Jurisdictional Vacuum In Cross-Border Cyber Terrorism: A Critical Analysis Of India's It Act And International Law
- IJLLR Journal
- Apr 9
- 1 min read
Ms. Kirti, Amity Institute of Advanced Legal Studies
ABSTRACT
The proliferation of digital networks has rendered national borders increasingly porous to hostile state and non-state actors who exploit cyberspace for terrorist purposes. This article critically examines the jurisdictional vacuum that emerges when cross-border cyber terrorism defies the territorially-bound architecture of domestic legal systems, with particular reference to India's Information Technology Act, 2000 (as amended in 2008) and its interplay with the evolving corpus of international law. By interrogating Section 66F of the IT Act and the extra-territorial reach afforded under Section 752, and the legislative gaps in the Bharatiya Nyaya Sanhita, 2023 and Bharatiya Nagarik Suraksha Sanhita, 2023, the article demonstrates that India's domestic legal framework, while structurally ambitious, remains operationally inadequate in the face of sophisticated transnational cyber threats. The article further analyses India's deliberate abstention from the Budapest Convention on Cybercrime and its strategic pivot towards the United Nations-led framework, arguing that this geopolitical positioning has inadvertently deepened the jurisdictional lacuna.
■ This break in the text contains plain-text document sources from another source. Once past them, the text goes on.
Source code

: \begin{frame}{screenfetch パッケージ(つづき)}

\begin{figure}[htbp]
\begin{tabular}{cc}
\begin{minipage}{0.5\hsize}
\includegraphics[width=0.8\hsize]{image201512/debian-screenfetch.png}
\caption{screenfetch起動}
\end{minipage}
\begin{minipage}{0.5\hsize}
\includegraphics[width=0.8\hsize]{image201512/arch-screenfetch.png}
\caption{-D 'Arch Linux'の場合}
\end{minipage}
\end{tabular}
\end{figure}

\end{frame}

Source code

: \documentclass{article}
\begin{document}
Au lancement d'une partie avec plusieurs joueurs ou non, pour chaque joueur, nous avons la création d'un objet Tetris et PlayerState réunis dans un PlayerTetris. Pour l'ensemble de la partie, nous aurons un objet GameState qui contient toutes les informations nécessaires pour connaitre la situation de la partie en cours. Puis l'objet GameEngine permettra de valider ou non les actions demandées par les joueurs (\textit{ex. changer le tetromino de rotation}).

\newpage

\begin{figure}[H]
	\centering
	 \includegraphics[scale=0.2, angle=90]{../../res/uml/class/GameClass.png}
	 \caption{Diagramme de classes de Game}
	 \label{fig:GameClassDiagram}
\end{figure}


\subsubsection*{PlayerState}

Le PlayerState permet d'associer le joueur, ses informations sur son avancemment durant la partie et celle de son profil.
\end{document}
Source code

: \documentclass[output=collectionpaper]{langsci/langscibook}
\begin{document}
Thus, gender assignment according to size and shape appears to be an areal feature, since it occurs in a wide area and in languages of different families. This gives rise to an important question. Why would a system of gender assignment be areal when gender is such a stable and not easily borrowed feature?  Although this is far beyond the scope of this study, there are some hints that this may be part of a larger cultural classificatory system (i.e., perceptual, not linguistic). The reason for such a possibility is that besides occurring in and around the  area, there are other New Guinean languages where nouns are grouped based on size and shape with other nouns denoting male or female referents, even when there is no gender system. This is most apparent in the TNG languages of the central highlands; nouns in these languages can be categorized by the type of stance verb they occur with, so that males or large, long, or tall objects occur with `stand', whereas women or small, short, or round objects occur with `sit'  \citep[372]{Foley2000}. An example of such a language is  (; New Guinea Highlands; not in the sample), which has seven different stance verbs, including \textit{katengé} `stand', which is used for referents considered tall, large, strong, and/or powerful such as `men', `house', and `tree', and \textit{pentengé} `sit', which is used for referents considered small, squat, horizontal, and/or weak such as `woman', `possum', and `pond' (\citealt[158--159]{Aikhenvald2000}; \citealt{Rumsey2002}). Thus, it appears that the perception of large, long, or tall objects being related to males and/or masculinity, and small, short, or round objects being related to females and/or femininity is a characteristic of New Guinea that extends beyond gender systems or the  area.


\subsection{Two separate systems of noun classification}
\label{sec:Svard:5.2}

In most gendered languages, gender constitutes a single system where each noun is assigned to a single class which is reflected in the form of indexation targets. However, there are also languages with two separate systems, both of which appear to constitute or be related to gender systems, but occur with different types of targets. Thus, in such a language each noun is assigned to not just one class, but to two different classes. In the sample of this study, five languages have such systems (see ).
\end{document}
Drawing on landmark incidents—including the 2020 Mumbai power grid cyberattack and the 2022 AIIMS ransomware intrusion—as well as comparative jurisprudence, the article advances structural recommendations for legislative reform, bilateral treaty engagement, and institutional capacity- building to address the tripartite deficit of prescription, adjudication, and enforcement that characterises India's response to transnational cyber terrorism.
Keywords: Cyber Terrorism, Jurisdictional Vacuum, IT Act 2000, Section 66F, Budapest Convention, International Cybercrime Law, Extra-territorial Jurisdiction, Cross-border Cybercrimes, India, MLAT, UN Cybercrime Treaty, National Security Law.